▶

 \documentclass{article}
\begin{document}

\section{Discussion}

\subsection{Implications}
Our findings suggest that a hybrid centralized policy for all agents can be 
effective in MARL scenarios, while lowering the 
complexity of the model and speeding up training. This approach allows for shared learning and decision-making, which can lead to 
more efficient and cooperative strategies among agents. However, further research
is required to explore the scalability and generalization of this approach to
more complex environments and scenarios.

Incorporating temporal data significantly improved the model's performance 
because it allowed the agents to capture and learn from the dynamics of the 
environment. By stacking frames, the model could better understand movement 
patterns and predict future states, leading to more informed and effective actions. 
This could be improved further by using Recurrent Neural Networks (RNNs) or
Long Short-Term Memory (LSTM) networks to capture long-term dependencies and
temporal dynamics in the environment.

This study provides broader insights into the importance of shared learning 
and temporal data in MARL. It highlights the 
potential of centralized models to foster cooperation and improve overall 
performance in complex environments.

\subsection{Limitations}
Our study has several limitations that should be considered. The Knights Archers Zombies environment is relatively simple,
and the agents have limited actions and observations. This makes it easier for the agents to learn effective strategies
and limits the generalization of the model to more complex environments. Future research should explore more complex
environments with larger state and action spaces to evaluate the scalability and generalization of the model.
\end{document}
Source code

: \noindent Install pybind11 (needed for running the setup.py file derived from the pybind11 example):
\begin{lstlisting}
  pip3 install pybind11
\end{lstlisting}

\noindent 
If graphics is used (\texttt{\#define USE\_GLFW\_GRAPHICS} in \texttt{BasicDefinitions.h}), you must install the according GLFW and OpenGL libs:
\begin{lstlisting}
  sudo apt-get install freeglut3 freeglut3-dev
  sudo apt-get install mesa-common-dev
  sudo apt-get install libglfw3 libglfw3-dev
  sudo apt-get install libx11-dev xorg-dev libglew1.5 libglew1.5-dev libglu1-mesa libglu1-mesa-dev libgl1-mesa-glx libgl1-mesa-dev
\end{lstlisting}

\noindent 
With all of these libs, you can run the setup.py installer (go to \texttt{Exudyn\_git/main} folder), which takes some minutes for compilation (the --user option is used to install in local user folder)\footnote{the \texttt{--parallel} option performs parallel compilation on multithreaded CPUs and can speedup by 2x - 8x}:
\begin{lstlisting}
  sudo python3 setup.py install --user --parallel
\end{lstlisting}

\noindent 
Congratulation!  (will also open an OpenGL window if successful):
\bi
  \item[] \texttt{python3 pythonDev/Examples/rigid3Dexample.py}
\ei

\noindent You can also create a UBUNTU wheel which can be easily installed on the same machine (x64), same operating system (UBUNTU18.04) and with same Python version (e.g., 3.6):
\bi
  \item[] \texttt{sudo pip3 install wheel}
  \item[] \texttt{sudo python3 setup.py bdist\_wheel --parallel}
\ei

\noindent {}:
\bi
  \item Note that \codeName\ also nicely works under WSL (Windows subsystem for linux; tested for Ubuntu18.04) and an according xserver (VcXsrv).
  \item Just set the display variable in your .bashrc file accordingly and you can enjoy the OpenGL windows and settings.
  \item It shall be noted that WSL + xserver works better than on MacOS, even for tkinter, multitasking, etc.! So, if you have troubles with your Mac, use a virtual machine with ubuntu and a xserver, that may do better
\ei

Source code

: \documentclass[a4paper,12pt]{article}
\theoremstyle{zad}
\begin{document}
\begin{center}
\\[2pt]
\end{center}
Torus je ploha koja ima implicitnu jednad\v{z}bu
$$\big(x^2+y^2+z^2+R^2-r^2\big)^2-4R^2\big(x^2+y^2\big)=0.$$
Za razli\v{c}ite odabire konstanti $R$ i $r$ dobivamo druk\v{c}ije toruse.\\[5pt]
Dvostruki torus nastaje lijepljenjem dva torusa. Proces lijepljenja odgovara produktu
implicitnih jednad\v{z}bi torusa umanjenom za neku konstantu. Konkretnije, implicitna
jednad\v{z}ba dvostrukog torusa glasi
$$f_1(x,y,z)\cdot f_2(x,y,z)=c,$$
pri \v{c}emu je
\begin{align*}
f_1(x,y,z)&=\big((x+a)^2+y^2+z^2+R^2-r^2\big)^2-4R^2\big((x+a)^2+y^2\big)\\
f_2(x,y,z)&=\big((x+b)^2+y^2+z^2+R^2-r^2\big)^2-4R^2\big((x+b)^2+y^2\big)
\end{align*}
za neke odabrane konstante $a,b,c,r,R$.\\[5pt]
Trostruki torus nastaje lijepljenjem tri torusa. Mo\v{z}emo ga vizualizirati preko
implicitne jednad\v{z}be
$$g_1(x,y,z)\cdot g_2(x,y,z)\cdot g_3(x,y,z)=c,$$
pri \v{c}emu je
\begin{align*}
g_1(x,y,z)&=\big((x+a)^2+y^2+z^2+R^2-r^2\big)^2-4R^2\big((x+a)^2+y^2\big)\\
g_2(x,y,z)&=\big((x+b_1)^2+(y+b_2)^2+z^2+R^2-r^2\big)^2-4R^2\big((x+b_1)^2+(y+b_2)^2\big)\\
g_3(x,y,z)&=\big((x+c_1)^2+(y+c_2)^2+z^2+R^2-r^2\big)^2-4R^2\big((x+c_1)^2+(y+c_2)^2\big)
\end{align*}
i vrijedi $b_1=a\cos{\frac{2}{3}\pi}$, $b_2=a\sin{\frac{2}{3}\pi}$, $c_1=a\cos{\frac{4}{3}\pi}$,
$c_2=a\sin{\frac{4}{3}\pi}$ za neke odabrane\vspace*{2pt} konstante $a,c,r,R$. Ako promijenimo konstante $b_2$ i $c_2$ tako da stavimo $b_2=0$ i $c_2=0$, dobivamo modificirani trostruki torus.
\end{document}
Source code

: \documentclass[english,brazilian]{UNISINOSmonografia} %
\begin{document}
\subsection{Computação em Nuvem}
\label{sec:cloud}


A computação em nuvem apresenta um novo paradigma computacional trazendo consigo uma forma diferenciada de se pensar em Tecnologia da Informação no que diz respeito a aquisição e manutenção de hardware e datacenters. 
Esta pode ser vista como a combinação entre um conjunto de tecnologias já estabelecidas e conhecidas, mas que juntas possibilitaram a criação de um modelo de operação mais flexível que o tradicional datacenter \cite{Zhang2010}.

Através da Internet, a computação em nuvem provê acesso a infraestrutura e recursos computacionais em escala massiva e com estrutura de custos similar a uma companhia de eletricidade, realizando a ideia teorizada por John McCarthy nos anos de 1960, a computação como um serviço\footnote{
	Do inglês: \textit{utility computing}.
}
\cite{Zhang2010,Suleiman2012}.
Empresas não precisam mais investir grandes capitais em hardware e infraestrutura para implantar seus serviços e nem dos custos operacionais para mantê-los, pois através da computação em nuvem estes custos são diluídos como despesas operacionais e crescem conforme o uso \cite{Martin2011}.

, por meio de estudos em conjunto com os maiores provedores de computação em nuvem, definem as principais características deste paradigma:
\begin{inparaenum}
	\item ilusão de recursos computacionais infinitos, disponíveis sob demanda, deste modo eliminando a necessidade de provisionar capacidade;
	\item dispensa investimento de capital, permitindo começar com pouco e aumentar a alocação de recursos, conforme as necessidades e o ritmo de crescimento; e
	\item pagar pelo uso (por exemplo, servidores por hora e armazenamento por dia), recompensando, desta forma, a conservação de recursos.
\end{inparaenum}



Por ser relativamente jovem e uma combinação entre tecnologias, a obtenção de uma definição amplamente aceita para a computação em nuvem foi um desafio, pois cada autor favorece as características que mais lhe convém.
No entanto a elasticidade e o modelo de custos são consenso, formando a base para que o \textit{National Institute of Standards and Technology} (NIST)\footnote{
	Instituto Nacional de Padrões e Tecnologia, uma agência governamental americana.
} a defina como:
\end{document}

◀

[Task prompt]: Please return all of the records exactly.

[Answer to the problem]:
 \documentclass{article}
\begin{document}

\section{Discussion}

\subsection{Implications}
Our findings suggest that a hybrid centralized policy for all agents can be 
effective in MARL scenarios, while lowering the 
complexity of the model and speeding up training. This approach allows for shared learning and decision-making, which can lead to 
more efficient and cooperative strategies among agents. However, further research
is required to explore the scalability and generalization of this approach to
more complex environments and scenarios.

Incorporating temporal data significantly improved the model's performance 
because it allowed the agents to capture and learn from the dynamics of the 
environment. By stacking frames, the model could better understand movement 
patterns and predict future states, leading to more informed and effective actions. 
This could be improved further by using Recurrent Neural Networks (RNNs) or
Long Short-Term Memory (LSTM) networks to capture long-term dependencies and
temporal dynamics in the environment.

This study provides broader insights into the importance of shared learning 
and temporal data in MARL. It highlights the 
potential of centralized models to foster cooperation and improve overall 
performance in complex environments.

\subsection{Limitations}
Our study has several limitations that should be considered. The Knights Archers Zombies environment is relatively simple,
and the agents have limited actions and observations. This makes it easier for the agents to learn effective strategies
and limits the generalization of the model to more complex environments. Future research should explore more complex
environments with larger state and action spaces to evaluate the scalability and generalization of the model.
\end{document}
Source code

: \noindent Install pybind11 (needed for running the setup.py file derived from the pybind11 example):
\begin{lstlisting}
  pip3 install pybind11
\end{lstlisting}

\noindent 
If graphics is used (\texttt{\#define USE\_GLFW\_GRAPHICS} in \texttt{BasicDefinitions.h}), you must install the according GLFW and OpenGL libs:
\begin{lstlisting}
  sudo apt-get install freeglut3 freeglut3-dev
  sudo apt-get install mesa-common-dev
  sudo apt-get install libglfw3 libglfw3-dev
  sudo apt-get install libx11-dev xorg-dev libglew1.5 libglew1.5-dev libglu1-mesa libglu1-mesa-dev libgl1-mesa-glx libgl1-mesa-dev
\end{lstlisting}

\noindent 
With all of these libs, you can run the setup.py installer (go to \texttt{Exudyn\_git/main} folder), which takes some minutes for compilation (the --user option is used to install in local user folder)\footnote{the \texttt{--parallel} option performs parallel compilation on multithreaded CPUs and can speedup by 2x - 8x}:
\begin{lstlisting}
  sudo python3 setup.py install --user --parallel
\end{lstlisting}

\noindent 
Congratulation!  (will also open an OpenGL window if successful):
\bi
  \item[] \texttt{python3 pythonDev/Examples/rigid3Dexample.py}
\ei

\noindent You can also create a UBUNTU wheel which can be easily installed on the same machine (x64), same operating system (UBUNTU18.04) and with same Python version (e.g., 3.6):
\bi
  \item[] \texttt{sudo pip3 install wheel}
  \item[] \texttt{sudo python3 setup.py bdist\_wheel --parallel}
\ei

\noindent {}:
\bi
  \item Note that \codeName\ also nicely works under WSL (Windows subsystem for linux; tested for Ubuntu18.04) and an according xserver (VcXsrv).
  \item Just set the display variable in your .bashrc file accordingly and you can enjoy the OpenGL windows and settings.
  \item It shall be noted that WSL + xserver works better than on MacOS, even for tkinter, multitasking, etc.! So, if you have troubles with your Mac, use a virtual machine with ubuntu and a xserver, that may do better
\ei

Source code

: \documentclass[a4paper,12pt]{article}
\theoremstyle{zad}
\begin{document}
\begin{center}
\\[2pt]
\end{center}
Torus je ploha koja ima implicitnu jednad\v{z}bu
$$\big(x^2+y^2+z^2+R^2-r^2\big)^2-4R^2\big(x^2+y^2\big)=0.$$
Za razli\v{c}ite odabire konstanti $R$ i $r$ dobivamo druk\v{c}ije toruse.\\[5pt]
Dvostruki torus nastaje lijepljenjem dva torusa. Proces lijepljenja odgovara produktu
implicitnih jednad\v{z}bi torusa umanjenom za neku konstantu. Konkretnije, implicitna
jednad\v{z}ba dvostrukog torusa glasi
$$f_1(x,y,z)\cdot f_2(x,y,z)=c,$$
pri \v{c}emu je
\begin{align*}
f_1(x,y,z)&=\big((x+a)^2+y^2+z^2+R^2-r^2\big)^2-4R^2\big((x+a)^2+y^2\big)\\
f_2(x,y,z)&=\big((x+b)^2+y^2+z^2+R^2-r^2\big)^2-4R^2\big((x+b)^2+y^2\big)
\end{align*}
za neke odabrane konstante $a,b,c,r,R$.\\[5pt]
Trostruki torus nastaje lijepljenjem tri torusa. Mo\v{z}emo ga vizualizirati preko
implicitne jednad\v{z}be
$$g_1(x,y,z)\cdot g_2(x,y,z)\cdot g_3(x,y,z)=c,$$
pri \v{c}emu je
\begin{align*}
g_1(x,y,z)&=\big((x+a)^2+y^2+z^2+R^2-r^2\big)^2-4R^2\big((x+a)^2+y^2\big)\\
g_2(x,y,z)&=\big((x+b_1)^2+(y+b_2)^2+z^2+R^2-r^2\big)^2-4R^2\big((x+b_1)^2+(y+b_2)^2\big)\\
g_3(x,y,z)&=\big((x+c_1)^2+(y+c_2)^2+z^2+R^2-r^2\big)^2-4R^2\big((x+c_1)^2+(y+c_2)^2\big)
\end{align*}
i vrijedi $b_1=a\cos{\frac{2}{3}\pi}$, $b_2=a\sin{\frac{2}{3}\pi}$, $c_1=a\cos{\frac{4}{3}\pi}$,
$c_2=a\sin{\frac{4}{3}\pi}$ za neke odabrane\vspace*{2pt} konstante $a,c,r,R$. Ako promijenimo konstante $b_2$ i $c_2$ tako da stavimo $b_2=0$ i $c_2=0$, dobivamo modificirani trostruki torus.
\end{document}
Source code

: \documentclass[english,brazilian]{UNISINOSmonografia} %
\begin{document}
\subsection{Computação em Nuvem}
\label{sec:cloud}


A computação em nuvem apresenta um novo paradigma computacional trazendo consigo uma forma diferenciada de se pensar em Tecnologia da Informação no que diz respeito a aquisição e manutenção de hardware e datacenters. 
Esta pode ser vista como a combinação entre um conjunto de tecnologias já estabelecidas e conhecidas, mas que juntas possibilitaram a criação de um modelo de operação mais flexível que o tradicional datacenter \cite{Zhang2010}.

Através da Internet, a computação em nuvem provê acesso a infraestrutura e recursos computacionais em escala massiva e com estrutura de custos similar a uma companhia de eletricidade, realizando a ideia teorizada por John McCarthy nos anos de 1960, a computação como um serviço\footnote{
	Do inglês: \textit{utility computing}.
}
\cite{Zhang2010,Suleiman2012}.
Empresas não precisam mais investir grandes capitais em hardware e infraestrutura para implantar seus serviços e nem dos custos operacionais para mantê-los, pois através da computação em nuvem estes custos são diluídos como despesas operacionais e crescem conforme o uso \cite{Martin2011}.

, por meio de estudos em conjunto com os maiores provedores de computação em nuvem, definem as principais características deste paradigma:
\begin{inparaenum}
	\item ilusão de recursos computacionais infinitos, disponíveis sob demanda, deste modo eliminando a necessidade de provisionar capacidade;
	\item dispensa investimento de capital, permitindo começar com pouco e aumentar a alocação de recursos, conforme as necessidades e o ritmo de crescimento; e
	\item pagar pelo uso (por exemplo, servidores por hora e armazenamento por dia), recompensando, desta forma, a conservação de recursos.
\end{inparaenum}



Por ser relativamente jovem e uma combinação entre tecnologias, a obtenção de uma definição amplamente aceita para a computação em nuvem foi um desafio, pois cada autor favorece as características que mais lhe convém.
No entanto a elasticidade e o modelo de custos são consenso, formando a base para que o \textit{National Institute of Standards and Technology} (NIST)\footnote{
	Instituto Nacional de Padrões e Tecnologia, uma agência governamental americana.
} a defina como:
\end{document}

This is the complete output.